* Task objective *
Because the pictures are not wanted, give back only the exact text of every entry below.

* The input *
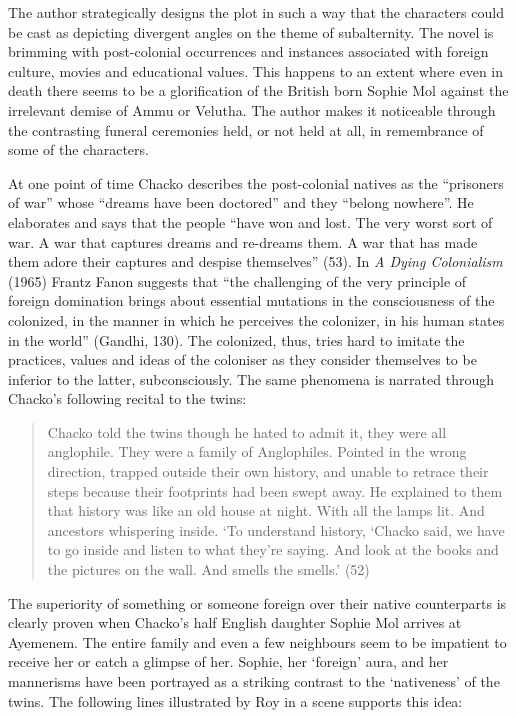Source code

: The author strategically designs the plot in such a way that the characters could be cast as depicting divergent angles on the theme of subalternity. The novel is brimming with post-colonial occurrences and instances associated with foreign culture, movies and educational values. This happens to an extent where even in death there seems to be a glorification of the British born Sophie Mol against the irrelevant demise of Ammu or Velutha. The author makes it noticeable through the contrasting funeral ceremonies held, or not held at all, in remembrance of some of the characters. 

At one point of time Chacko describes the post-colonial natives as the “prisoners of war” whose “dreams have been doctored” and they “belong nowhere”. He elaborates and says that the people “have won and lost. The very worst sort of war. A war that captures dreams and re-dreams them. A war that has made them adore their captures and despise themselves” (53). In \emph{A Dying Colonialism} (1965) Frantz Fanon suggests that “the challenging of the very principle of foreign domination brings about essential mutations in the consciousness of the colonized, in the manner in which he perceives the colonizer, in his human states in the world” (Gandhi, 130). The colonized, thus, tries hard to imitate the practices, values and ideas of the coloniser as they consider themselves to be inferior to the latter, subconsciously. The same phenomena is narrated through Chacko’s following recital to the twins:

\begin{quote}
  Chacko told the twins though he hated to admit it, they were all anglophile. They were a family of Anglophiles. Pointed in the wrong direction, trapped outside their own history, and unable to retrace their steps because their footprints had been swept away. He explained to them that history was like an old house at night. With all the lamps lit. And ancestors whispering inside. ‘To understand history, ‘Chacko said, we have to go inside and listen to what they’re saying. And look at the books and the pictures on the wall. And smells the smells.’ (52)
\end{quote}

The superiority of something or someone foreign over their native counterparts is clearly proven when Chacko’s half English daughter Sophie Mol arrives at Ayemenem. The entire family and even a few neighbours seem to be impatient to receive her or catch a glimpse of her. Sophie, her ‘foreign’ aura, and her mannerisms have been portrayed as a striking contrast to the ‘nativeness’ of the twins. The following lines illustrated by Roy in a scene supports this idea:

* Result below *
Source code

: The author strategically designs the plot in such a way that the characters could be cast as depicting divergent angles on the theme of subalternity. The novel is brimming with post-colonial occurrences and instances associated with foreign culture, movies and educational values. This happens to an extent where even in death there seems to be a glorification of the British born Sophie Mol against the irrelevant demise of Ammu or Velutha. The author makes it noticeable through the contrasting funeral ceremonies held, or not held at all, in remembrance of some of the characters. 

At one point of time Chacko describes the post-colonial natives as the “prisoners of war” whose “dreams have been doctored” and they “belong nowhere”. He elaborates and says that the people “have won and lost. The very worst sort of war. A war that captures dreams and re-dreams them. A war that has made them adore their captures and despise themselves” (53). In \emph{A Dying Colonialism} (1965) Frantz Fanon suggests that “the challenging of the very principle of foreign domination brings about essential mutations in the consciousness of the colonized, in the manner in which he perceives the colonizer, in his human states in the world” (Gandhi, 130). The colonized, thus, tries hard to imitate the practices, values and ideas of the coloniser as they consider themselves to be inferior to the latter, subconsciously. The same phenomena is narrated through Chacko’s following recital to the twins:

\begin{quote}
  Chacko told the twins though he hated to admit it, they were all anglophile. They were a family of Anglophiles. Pointed in the wrong direction, trapped outside their own history, and unable to retrace their steps because their footprints had been swept away. He explained to them that history was like an old house at night. With all the lamps lit. And ancestors whispering inside. ‘To understand history, ‘Chacko said, we have to go inside and listen to what they’re saying. And look at the books and the pictures on the wall. And smells the smells.’ (52)
\end{quote}

The superiority of something or someone foreign over their native counterparts is clearly proven when Chacko’s half English daughter Sophie Mol arrives at Ayemenem. The entire family and even a few neighbours seem to be impatient to receive her or catch a glimpse of her. Sophie, her ‘foreign’ aura, and her mannerisms have been portrayed as a striking contrast to the ‘nativeness’ of the twins. The following lines illustrated by Roy in a scene supports this idea:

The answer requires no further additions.